La legalidad de los hombres no siempre es la misma de la ley divina. Pero este caso, además, me parece repugnante para la conciencia humana. Y sorprende que algunos que se dicen cristianos estén a favor de que la joven haya muerto según su voluntad. Un cristiano debe defender la vida desde el principio hasta el final. Y eso significa: oponerse al aborto, oponerse a que maten a los niños en las guerras, oponerse a la violencia machista y a la violencia familiar en general, oponerse a los suicidios, oponerse a la pena de muerte, oponerse a la eutanasia y oponerse a todo aquello en lo que una persona mate a otra. Porque un cristiano es un discípulo de Cristo, que predicó el amor y enseñó que no hay que matar a nadie.

Más allá de las creencias, este caso es muy triste. Noelia fue violada, según contó ella, y sufrió problemas psicológicos. Intentó suicidarse arrojándose desde un quinto piso, no murió, pero sufrió lesiones graves y dolorosas. Su dolor físico y psíquico la llevó a solicitar la eutanasia. Su padre, al que ella acusaba de no haberle dado cariño cuando lo necesitaba, intentó impedirlo. Pero en los medios se han dedicado a caricaturizar al grupo de Abogados Cristianos, en vez de valorar la realidad ética del problema. Y el problema es que, al final, el Estado ha amparado un suicidio diferido. Pues lo que hicieron, con esa eutanasia, es rematar la faena que Noelia empezó cuando intentó suicidarse.
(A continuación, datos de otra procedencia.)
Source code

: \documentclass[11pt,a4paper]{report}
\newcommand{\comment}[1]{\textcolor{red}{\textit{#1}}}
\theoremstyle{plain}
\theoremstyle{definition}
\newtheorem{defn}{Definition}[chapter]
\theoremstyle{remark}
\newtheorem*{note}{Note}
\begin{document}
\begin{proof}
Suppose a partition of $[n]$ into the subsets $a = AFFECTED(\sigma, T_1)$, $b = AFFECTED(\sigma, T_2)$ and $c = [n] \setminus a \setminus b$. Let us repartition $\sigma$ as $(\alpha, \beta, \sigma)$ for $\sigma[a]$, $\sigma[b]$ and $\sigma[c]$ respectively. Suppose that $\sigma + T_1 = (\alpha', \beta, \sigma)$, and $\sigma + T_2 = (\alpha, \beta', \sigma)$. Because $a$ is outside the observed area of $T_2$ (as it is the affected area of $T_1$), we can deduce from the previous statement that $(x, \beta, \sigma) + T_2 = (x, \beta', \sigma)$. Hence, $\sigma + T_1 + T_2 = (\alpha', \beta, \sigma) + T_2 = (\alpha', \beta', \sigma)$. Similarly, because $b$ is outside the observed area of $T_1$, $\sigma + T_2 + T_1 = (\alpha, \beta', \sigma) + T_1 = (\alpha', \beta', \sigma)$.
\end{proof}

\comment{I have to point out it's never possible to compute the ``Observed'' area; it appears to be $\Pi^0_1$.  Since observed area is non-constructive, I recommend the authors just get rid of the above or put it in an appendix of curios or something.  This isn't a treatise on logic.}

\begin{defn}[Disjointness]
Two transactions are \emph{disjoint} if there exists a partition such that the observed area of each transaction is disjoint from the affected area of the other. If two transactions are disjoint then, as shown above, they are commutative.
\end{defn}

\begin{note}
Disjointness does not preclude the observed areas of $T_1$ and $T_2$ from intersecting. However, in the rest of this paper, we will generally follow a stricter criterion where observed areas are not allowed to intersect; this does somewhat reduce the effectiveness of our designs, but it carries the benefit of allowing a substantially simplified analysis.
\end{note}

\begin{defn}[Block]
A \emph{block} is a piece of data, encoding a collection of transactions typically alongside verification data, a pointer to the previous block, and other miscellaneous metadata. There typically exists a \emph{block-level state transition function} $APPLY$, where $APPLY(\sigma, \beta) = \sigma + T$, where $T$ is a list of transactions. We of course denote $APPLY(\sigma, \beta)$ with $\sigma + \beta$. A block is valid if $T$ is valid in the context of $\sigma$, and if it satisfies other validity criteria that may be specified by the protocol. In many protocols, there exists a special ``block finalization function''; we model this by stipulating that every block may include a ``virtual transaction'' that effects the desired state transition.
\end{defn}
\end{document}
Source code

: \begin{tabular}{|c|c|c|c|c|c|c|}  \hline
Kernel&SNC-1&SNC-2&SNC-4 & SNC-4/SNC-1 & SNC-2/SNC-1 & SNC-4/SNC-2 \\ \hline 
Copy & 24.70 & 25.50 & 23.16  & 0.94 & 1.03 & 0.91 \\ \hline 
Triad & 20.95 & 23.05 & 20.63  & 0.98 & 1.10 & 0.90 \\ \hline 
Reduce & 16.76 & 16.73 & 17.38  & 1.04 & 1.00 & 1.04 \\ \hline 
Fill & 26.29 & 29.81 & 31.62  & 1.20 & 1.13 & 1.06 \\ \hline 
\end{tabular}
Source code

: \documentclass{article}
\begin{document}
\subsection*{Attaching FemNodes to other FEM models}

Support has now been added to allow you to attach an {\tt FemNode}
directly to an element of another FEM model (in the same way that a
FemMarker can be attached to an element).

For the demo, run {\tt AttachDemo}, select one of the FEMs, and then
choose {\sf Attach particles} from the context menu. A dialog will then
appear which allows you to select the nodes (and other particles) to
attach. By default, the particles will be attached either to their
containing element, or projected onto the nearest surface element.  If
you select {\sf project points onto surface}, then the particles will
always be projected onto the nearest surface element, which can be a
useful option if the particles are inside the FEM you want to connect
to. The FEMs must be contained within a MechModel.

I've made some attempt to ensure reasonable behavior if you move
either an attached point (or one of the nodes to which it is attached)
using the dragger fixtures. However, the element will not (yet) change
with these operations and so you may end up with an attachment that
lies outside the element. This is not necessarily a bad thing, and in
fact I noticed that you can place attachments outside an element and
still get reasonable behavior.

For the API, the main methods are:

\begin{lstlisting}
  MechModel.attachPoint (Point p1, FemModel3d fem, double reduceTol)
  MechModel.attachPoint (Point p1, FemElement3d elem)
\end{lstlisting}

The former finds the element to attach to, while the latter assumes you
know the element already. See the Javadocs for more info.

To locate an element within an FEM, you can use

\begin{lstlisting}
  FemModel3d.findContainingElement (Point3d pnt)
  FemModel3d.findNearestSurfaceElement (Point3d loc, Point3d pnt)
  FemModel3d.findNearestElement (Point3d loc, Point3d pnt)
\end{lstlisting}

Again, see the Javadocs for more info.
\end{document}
Noelia Castillo no ha tenido el mismo cariño popular que se ha visto en otros suicidios de jóvenes. Es un fracaso de la sociedad que esta joven pidiera la eutanasia. Y es un fracaso que el Estado, en vez de luchar por la vida, con ayudas económicas, médicas y psicológicas, haya optado por lo más sencillo: darle la puntilla. No basta con decir “no a la guerra”. También hay que decir “sí a la vida y no a la muerte”.